Is Blair doing it for Harry?
That's the question Breitbart.com is asking after Blair's surprise announcement that Britain will reduce her troop numbers in Iraq from 7,100 to 5,500 within the next few months as security responsibilities are handed over to homegrown forces. This comes amidst increasing and intense speculation that Prince Harry is about to be deployed after Defence Secretary Des Browne briefs MPs this Thursday on which military units will be sent to Iraq in April.
Cornet Wales in the Combined Cavalry Old Comrades Association parade in London's Hyde Park last May. Instead of ceremonial uniforms, officers follow the "City suit" tradition with black bowler hats, dark suits and closed umbrellas reflecting the pre-Great War, Edwardian "proper order of dress". Prince Harry is also depicted wearing the navy blue and claret regimental tie of the Household Division as he marched with his regiment, the Household Cavalry's Blues and Royals.
It's a 'damned if they do, damned if they don't prospect' that Blair's announcement seems to go towards addressing because either the military is treating him with kid gloves or, if something happens to him, puts the third-in-line to the throne under unnecessary danger while attracting the attention of insurgents. Harry himself has said "There's no way I'm going to put myself through Sandhurst, and then sit on my arse back home while my boys are out fighting for their country."

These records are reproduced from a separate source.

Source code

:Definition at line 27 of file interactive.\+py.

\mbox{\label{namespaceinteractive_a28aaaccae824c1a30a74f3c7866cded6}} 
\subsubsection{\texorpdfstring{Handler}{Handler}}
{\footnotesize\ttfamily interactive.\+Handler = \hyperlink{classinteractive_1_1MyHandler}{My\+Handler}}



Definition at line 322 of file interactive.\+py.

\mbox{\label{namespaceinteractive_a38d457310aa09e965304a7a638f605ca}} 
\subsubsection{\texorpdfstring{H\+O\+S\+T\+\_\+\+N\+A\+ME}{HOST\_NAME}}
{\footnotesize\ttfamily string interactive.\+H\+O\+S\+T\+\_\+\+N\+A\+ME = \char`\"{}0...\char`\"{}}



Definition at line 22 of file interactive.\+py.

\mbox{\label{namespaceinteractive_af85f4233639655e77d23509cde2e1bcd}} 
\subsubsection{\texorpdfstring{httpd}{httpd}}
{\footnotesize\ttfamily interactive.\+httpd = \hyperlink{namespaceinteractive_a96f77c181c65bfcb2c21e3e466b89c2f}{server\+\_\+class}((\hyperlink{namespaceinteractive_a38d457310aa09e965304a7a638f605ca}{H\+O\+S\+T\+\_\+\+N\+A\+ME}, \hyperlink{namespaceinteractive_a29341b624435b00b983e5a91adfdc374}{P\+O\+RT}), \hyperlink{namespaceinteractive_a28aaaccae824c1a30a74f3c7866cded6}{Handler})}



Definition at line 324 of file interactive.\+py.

Of course, it is worth remembering in an august site such as this that our Monarch served as as No 230873 Second Subaltern in the Women's Auxiliary Territorial Service during World War II while Prince Philip was having a distinguished career in the Royal Navy, and a quarter of a century ago Harry's uncle Prince Andrew (then also 22), served with honour as an helicopter pilot on the aircraft carrier HMS Invincible. At the time, he too had opponents who feared that his participation in the Falklands conflict would serve at best a distraction and at worst a liability to his colleagues. This was proven to have been anything but the case.
3 comments:
I do not believe Blair, for all his faults, would be so deprived as to make major British foreign and defence policy decisions to guard against the single whereabouts of one royal. This line of musing by the international media is quite laughable, to say the least.
I understand that the Royal Family, particularly Prince Philip, his grandfather, has been advocating his being sent. This is what royals do and should do - lead by example. That Coronet Wales shouldn't because he would be a "bullet magnet", ignores the basic reality that all British Forces in that part of the world are already bullet magnets. Prince Harry fatigued in an undifferentiated combat uniform would be no more or less so, in my opinion.
I suspect that this has more to do with the local elections in May, than Prince Harry.
This just in from The Times:
"Prince Harry moves into the line of fire as 1,600 troops get set to move out"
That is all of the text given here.